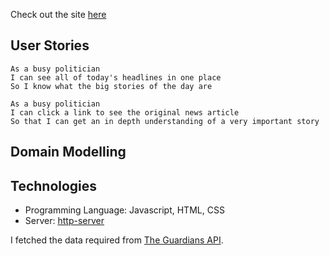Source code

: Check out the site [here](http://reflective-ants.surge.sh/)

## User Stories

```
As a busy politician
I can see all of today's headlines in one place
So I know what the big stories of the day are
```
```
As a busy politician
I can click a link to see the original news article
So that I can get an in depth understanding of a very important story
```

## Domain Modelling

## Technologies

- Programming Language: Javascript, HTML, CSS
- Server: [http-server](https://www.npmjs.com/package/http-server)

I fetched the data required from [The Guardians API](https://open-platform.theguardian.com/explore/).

_ _ _ _ _ _ _

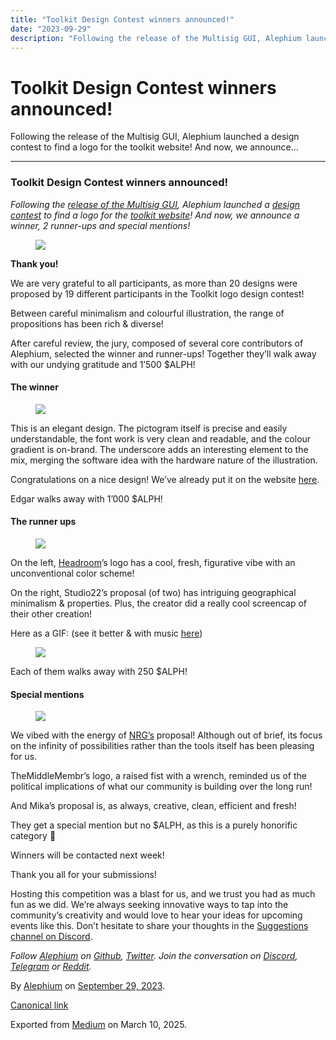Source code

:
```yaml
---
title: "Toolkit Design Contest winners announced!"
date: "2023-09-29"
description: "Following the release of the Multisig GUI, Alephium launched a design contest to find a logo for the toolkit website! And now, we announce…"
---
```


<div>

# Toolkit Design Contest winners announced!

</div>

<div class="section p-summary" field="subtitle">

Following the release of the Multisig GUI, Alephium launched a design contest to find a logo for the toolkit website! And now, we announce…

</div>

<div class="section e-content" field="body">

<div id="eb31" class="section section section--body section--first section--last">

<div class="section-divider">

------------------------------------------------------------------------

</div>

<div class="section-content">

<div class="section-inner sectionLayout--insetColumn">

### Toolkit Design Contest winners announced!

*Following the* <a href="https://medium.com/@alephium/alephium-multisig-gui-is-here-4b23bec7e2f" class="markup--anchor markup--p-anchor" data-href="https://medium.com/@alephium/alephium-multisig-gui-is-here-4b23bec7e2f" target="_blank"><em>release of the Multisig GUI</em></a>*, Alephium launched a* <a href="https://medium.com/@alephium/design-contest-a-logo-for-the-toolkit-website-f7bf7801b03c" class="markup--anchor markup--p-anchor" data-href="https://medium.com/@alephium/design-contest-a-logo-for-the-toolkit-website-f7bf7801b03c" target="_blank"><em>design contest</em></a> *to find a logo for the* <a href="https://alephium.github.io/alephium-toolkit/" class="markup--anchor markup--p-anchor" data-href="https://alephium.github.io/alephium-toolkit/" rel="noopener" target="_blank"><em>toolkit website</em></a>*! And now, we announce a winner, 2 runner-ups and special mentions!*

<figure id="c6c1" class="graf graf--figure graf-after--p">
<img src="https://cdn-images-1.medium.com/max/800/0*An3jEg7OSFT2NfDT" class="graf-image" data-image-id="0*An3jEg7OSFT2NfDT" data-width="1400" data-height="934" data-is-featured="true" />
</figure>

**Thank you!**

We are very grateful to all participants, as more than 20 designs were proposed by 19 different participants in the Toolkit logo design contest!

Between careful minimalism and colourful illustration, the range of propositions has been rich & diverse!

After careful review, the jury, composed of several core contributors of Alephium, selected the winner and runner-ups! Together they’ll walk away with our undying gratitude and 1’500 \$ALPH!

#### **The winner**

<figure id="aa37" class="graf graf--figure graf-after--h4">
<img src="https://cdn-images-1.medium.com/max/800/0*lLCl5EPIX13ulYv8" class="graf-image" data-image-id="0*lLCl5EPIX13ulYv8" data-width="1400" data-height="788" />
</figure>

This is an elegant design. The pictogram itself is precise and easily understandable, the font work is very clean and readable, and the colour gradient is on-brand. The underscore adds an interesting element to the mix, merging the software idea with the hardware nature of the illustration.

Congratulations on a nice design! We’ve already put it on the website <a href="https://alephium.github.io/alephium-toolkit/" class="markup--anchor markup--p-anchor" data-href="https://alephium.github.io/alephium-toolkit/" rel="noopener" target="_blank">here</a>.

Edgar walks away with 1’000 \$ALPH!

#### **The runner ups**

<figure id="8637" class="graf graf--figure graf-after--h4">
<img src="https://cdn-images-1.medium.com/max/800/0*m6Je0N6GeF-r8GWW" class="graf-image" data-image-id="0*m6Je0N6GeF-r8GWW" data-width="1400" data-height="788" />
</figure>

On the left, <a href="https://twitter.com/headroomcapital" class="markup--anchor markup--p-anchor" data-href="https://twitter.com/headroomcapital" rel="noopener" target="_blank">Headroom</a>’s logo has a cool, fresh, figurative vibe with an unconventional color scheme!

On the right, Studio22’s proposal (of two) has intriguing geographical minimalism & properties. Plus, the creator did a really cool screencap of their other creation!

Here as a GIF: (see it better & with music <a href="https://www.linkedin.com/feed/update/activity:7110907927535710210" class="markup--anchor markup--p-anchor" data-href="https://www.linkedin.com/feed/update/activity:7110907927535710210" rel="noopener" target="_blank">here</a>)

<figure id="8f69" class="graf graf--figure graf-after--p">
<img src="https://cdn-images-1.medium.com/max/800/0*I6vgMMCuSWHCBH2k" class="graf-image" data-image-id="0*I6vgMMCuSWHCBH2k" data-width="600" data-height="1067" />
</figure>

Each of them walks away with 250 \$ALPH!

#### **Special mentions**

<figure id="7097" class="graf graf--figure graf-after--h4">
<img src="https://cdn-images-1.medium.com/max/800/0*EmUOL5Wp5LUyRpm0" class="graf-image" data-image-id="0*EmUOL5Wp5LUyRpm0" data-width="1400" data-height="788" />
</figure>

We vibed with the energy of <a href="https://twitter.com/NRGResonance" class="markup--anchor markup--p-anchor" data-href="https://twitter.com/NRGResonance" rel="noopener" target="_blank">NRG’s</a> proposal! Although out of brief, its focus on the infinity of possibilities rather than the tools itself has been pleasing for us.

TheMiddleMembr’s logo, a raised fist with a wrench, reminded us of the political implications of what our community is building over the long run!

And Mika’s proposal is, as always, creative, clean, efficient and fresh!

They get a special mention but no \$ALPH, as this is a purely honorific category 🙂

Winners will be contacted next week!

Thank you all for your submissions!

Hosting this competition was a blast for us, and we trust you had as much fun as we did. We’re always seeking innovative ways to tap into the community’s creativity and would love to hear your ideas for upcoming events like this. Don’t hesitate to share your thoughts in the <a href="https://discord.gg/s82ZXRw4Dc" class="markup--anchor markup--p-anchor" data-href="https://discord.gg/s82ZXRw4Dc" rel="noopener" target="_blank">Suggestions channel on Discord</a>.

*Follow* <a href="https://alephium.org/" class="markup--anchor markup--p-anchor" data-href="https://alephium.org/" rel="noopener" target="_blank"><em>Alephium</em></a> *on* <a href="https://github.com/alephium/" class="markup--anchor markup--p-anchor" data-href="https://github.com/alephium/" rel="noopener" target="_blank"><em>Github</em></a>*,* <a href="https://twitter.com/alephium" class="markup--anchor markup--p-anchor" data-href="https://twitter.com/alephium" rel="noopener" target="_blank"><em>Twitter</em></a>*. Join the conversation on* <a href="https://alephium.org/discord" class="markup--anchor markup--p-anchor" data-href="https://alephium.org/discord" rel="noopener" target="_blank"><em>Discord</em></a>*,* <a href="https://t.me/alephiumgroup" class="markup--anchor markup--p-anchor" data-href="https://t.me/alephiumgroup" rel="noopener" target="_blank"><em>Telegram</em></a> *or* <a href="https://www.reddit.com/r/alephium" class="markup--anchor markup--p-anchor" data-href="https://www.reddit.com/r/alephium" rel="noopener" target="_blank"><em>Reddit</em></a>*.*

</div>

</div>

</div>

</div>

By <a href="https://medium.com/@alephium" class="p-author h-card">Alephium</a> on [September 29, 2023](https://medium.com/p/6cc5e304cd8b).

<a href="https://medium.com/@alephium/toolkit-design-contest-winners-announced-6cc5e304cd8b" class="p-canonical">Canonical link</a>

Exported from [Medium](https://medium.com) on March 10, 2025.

_ _ _ _ _ _ _

:: Instructions to follow ::
Go through the entries above and copy each line with "always" in it.

:: Solved problem ::
And Mika’s proposal is, as always, creative, clean, efficient and fresh!
Hosting this competition was a blast for us, and we trust you had as much fun as we did. We’re always seeking innovative ways to tap into the community’s creativity and would love to hear your ideas for upcoming events like this. Don’t hesitate to share your thoughts in the <a href="https://discord.gg/s82ZXRw4Dc" class="markup--anchor markup--p-anchor" data-href="https://discord.gg/s82ZXRw4Dc" rel="noopener" target="_blank">Suggestions channel on Discord</a>.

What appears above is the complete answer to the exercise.